Rush Limbaugh today:
Mary
McCarthy leaks the secret CIA prison story to Dana Priest of the
Washington Post. Some speculate this may have been a sting operation. I
don't know about that. The only thing I know about this is the
important thing to remember, is that the Democrats are on record as
wanting us out of Iraq and think it's a big boondoggle, but they claim
to be on board with the war on terror, and her leaks had nothing to do
with Iraq. Her leak on these prisons, if they exist, is where Al-Qaeda
terrorists captured on the battlefield were being held.
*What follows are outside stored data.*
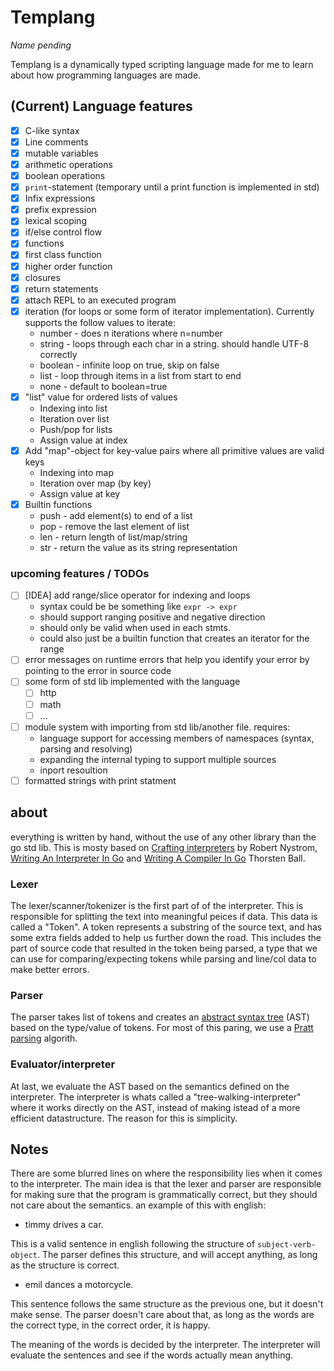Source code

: # Templang

_Name pending_

Templang is a dynamically typed scripting language made for me to learn
about how programming languages are made.

## (Current) Language features

- [x] C-like syntax
- [x] Line comments
- [x] mutable variables
- [x] arithmetic operations
- [x] boolean operations
- [x] `print`-statement (temporary until a print function is implemented in std)
- [x] Infix expressions
- [x] prefix expression
- [x] lexical scoping
- [x] if/else control flow
- [x] functions
- [x] first class function
- [x] higher order function
- [x] closures
- [x] return statements
- [x] attach REPL to an executed program
- [x] iteration (for loops or some form of iterator implementation). Currently supports the follow values to iterate:
  - number - does n iterations where n=number
  - string - loops through each char in a string. should handle UTF-8 correctly
  - boolean - infinite loop on true, skip on false
  - list - loop through items in a list from start to end
  - none - default to boolean=true
- [x] "list" value for ordered lists of values
  - Indexing into list
  - Iteration over list
  - Push/pop for lists
  - Assign value at index
- [x] Add "map"-object for key-value pairs where all primitive values are valid keys
  - Indexing into map
  - Iteration over map (by key)
  - Assign value at key
- [x] Builtin functions
  - push - add element(s) to end of a list
  - pop - remove the last element of list
  - len - return length of list/map/string
  - str - return the value as its string representation

### upcoming features / TODOs

- [ ] \[IDEA\] add range/slice operator for indexing and loops
  - syntax could be be something like `expr -> expr`
  - should support ranging positive and negative direction
  - should only be valid when used in each stmts.
  - could also just be a builtin function that creates an iterator for the range
- [ ] error messages on runtime errors that help you identify your error by pointing to the error in source code
- [ ] some form of std lib implemented with the language
  - [ ] http
  - [ ] math
  - [ ] ...
- [ ] module system with importing from std lib/another file. requires:
  - language support for accessing members of namespaces (syntax, parsing and resolving)
  - expanding the internal typing to support multiple sources
  - inport resoultion
- [ ] formatted strings with print statment

## about

everything is written by hand, without the use of any other library than the go std lib.
This is mosty based on [Crafting interpreters] by Robert Nystrom, [Writing An Interpreter In Go] and [Writing A Compiler In Go] Thorsten Ball.

### Lexer

The lexer/scanner/tokenizer is the first part of of the interpreter. This is responsible for
splitting the text into meaningful peices if data. This data is called a "Token". A token represents
a substring of the source text, and has some extra fields added to help us further down the road. This includes
the part of source code that resulted in the token being parsed, a type that we can use for comparing/expecting
tokens while parsing and line/col data to make better errors.

### Parser

The parser takes list of tokens and creates an
[abstract syntax tree] (AST)
based on the type/value of tokens. For most of this paring, we use a
[Pratt parsing] algorith.

### Evaluator/interpreter

At last, we evaluate the AST based on the semantics defined on the interpreter. The interpreter is
whats called a "tree-walking-interpreter" where it works directly on the AST, instead of making
istead of a more efficient datastructure. The reason for this is simplicity.

## Notes

There are some blurred lines on where the responsibility lies when it comes to the interpreter.
The main idea is that the lexer and parser are responsible for making sure that the program
is grammatically correct, but they should not care about the semantics. an example of this with english:

- timmy drives a car.

This is a valid sentence in english following the structure of `subject-verb-object`.
The parser defines this structure, and will accept anything, as long as the structure is correct.

- emil dances a motorcycle.

This sentence follows the same structure as the previous one, but it doesn't make sense. The parser
doesn't care about that, as long as the words are the correct type, in the correct order, it is happy.

The meaning of the words is decided by the interpreter. The interpreter will evaluate the sentences
and see if the words actually mean anything.

<!-- ## sources -->

[Pratt parsing]: https://en.wikipedia.org/wiki/Operator-precedence_parser#Pratt_parsing
[abstract syntax tree]: https://en.wikipedia.org/wiki/Abstract_syntax_tree
[Crafting interpreters]: https://craftinginterpreters.com
[Pratt parsers: expression parsing made easy]: https://journal.stuffwithstuff.com/2011/03/19/pratt-parsers-expression-parsing-made-easy/
[Writing An Interpreter In Go]: https://interpreterbook.com
[Writing A Compiler In Go]: https://compilerbook.com
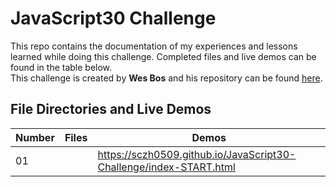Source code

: # JavaScript30 Challenge

This repo contains the documentation of my experiences and lessons learned while doing this challenge. Completed files and live demos can be found in the table below.   
This challenge is created by __Wes Bos__ and his repository can be found [here](https://github.com/wesbos/JavaScript30).  
## File Directories and Live Demos  

| Number | Files      | Demos |
| ------ | ---------- | ----- |
| 01     |            | https://sczh0509.github.io/JavaScript30-Challenge/index-START.html      |

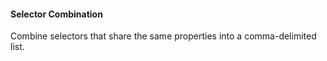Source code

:#### Selector Combination
Combine selectors that share the same properties into a comma-delimited list.

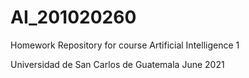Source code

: # AI_201020260
Homework Repository for course Artificial Intelligence 1

Universidad de San Carlos de Guatemala 
June 2021
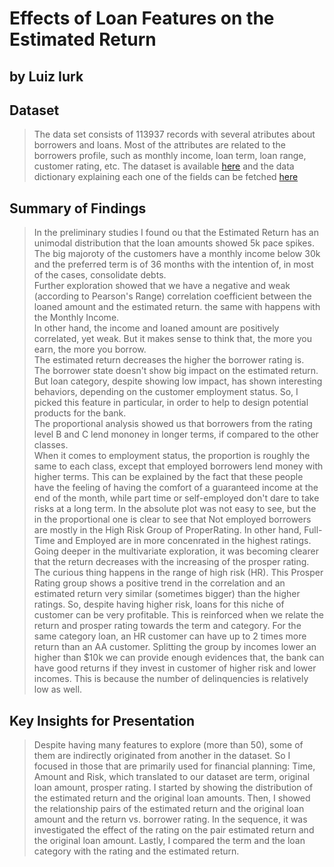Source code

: # Effects of Loan Features on the Estimated Return
## by Luiz Iurk


## Dataset

> The data set consists of 113937 records with several atributes about borrowers and loans. Most of the attributes are related to the borrowers profile, such as monthly income, loan term, loan range, customer rating, etc.
> The dataset is available [here](https://s3.amazonaws.com/udacity-hosted-downloads/ud651/prosperLoanData.csv) and the data dictionary explaining each one of the fields can be fetched [here](https://docs.google.com/spreadsheets/d/1gDyi_L4UvIrLTEC6Wri5nbaMmkGmLQBk-Yx3z0XDEtI/edit#gid=0)


## Summary of Findings

> In the preliminary studies I found ou that the Estimated Return has an unimodal distribution that the loan amounts showed 5k pace spikes. The big majoroty of the customers have a monthly income below 30k and the preferred term is of 36 months with the intention of, in most of the cases, consolidate debts.<br>
Further exploration showed that we have a negative and weak (according to Pearson's Range) correlation coefficient between the loaned amount and the estimated return. the same with happens with the Monthly Income.<br>
In other hand, the income and loaned amount are positively correlated, yet weak. But it makes sense to think that, the more you earn, the more you borrow.<br>
The estimated return decreases the higher the borrower rating is.<br>
The borrower state doesn't show big impact on the estimated return. But loan category, despite showing low impact, has shown interesting behaviors, depending on the customer employment status. So, I picked this feature in particular, in order to help to design potential products for the bank.  <br>
The proportional analysis showed us that borrowers from the rating level B and C lend mononey in longer terms, if compared to the other classes. <br>
When it comes to employment status, the proportion is roughly the same to each class, except that employed borrowers lend money with higher terms. This can be explained by the fact that these people have the feeling of having the comfort of a guaranteed income at the end of the month, while part time or self-employed don't dare to take risks at a long term.
In the absolute plot was not easy to see, but the in the proportional one is clear to see that Not employed borrowers are mostly in the High Risk Group of ProperRating. In other hand, Full-Time and Employed are in more concenrated in the highest ratings.<br>
> Going deeper in the multivariate exploration, it was becoming clearer that the return decreases with the increasing of the prosper rating. The curious thing happens in the range of high risk (HR). This Prosper Rating group shows a positive trend in the correlation and an estimated return very similar (sometimes bigger) than the higher ratings.
So, despite having higher risk, loans for this niche of customer can be very profitable.
This is reinforced when we relate the return and prosper rating towards the term and category. For the same category loan, an HR customer can have up to 2 times more return than an AA customer.
> Splitting the group by incomes lower an higher than $10k we can provide enough evidences that, the bank can have good returns if they invest in customer of higher risk and lower incomes. This is because the number of delinquencies is relatively low as well.


## Key Insights for Presentation

> Despite having many features to explore (more than 50), some of them are indirectly originated from another in the dataset. So I focused in those that are primarily used for financial planning: Time, Amount and Risk, which translated to our dataset are term, original loan amount, prosper rating.
I started by showing the distribution of the estimated return and the original loan amounts. Then, I showed the relationship pairs of the estimated return and the original loan amount and the return vs. borrower rating. 
In the sequence, it was investigated the effect of the rating on the pair estimated return and the original loan amount. Lastly, I compared the term and the loan category with the rating and the estimated return.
Mary McCarthy
and Joseph Wilson served at the National Security Council together at
the same time.
Both had African portfolios. Does Dana Priest's husband serve as Joe
Wilson's agent, in effect getting him speaking gigs. And some are
asking was it Mary McCarthy who sent Joe Wilson to Niger? Our friends
at the PowerLine blog
point out that it's hard to keep up with all these revelations coming
out about Dana Priest, the Washington Post reporter who published the
secret prison story, got a Pulitzer Prize for it, and Mary McCarthy,
the Democratic Party activist and now fired CIA bureaucrat who leaked
this story to Dana Priest -- and yes, she was an activist. She contributed $5,000 in soft money to the Democratic Party. She
contributed $2,000 to the Kerry campaign in 2004. Dana Priest is married
to William Goodfellow. Now, William Goodfellow is the executive director of something called the Center for International Policy,
and if you go to the Center for International Policy's website, you'll
find its mission statement, which reads: "promoting a foreign policy
based on cooperation, demilitarization, and human rights." Pure
liberalism, pure leftism! It appears that the Center for International
Policies idea of 'demilitarization and human rights' is best
exemplified by Cuba," if you read their website. They love Cuba, Dana
Priest's husband's website and organization.
But
when you read their mission statement, that they "promote a foreign
policy based on cooperation, demilitarization and human rights," you
have to know that they are surrenderers and they are appeasers, and
they do not recognize enemies. There are connections, interesting
connections among the Center for International Policy. They operate the
Iraq policy information program. Joe Wilson is part of it. Dana Priest
is part of it. This is not just guilt by association. Dana Priest
herself participated in an anti-Iraq war program put on by her
husband's group, the Center for International Policy, along with Joe
Wilson and even other more unsavory characters -- and if you go to the
right websites you'll find pictures of Dana Priest sitting next to Joe
Wilson, or close to him, and others at seminars put on by Dana Priest's
husband at the Center for International Policy.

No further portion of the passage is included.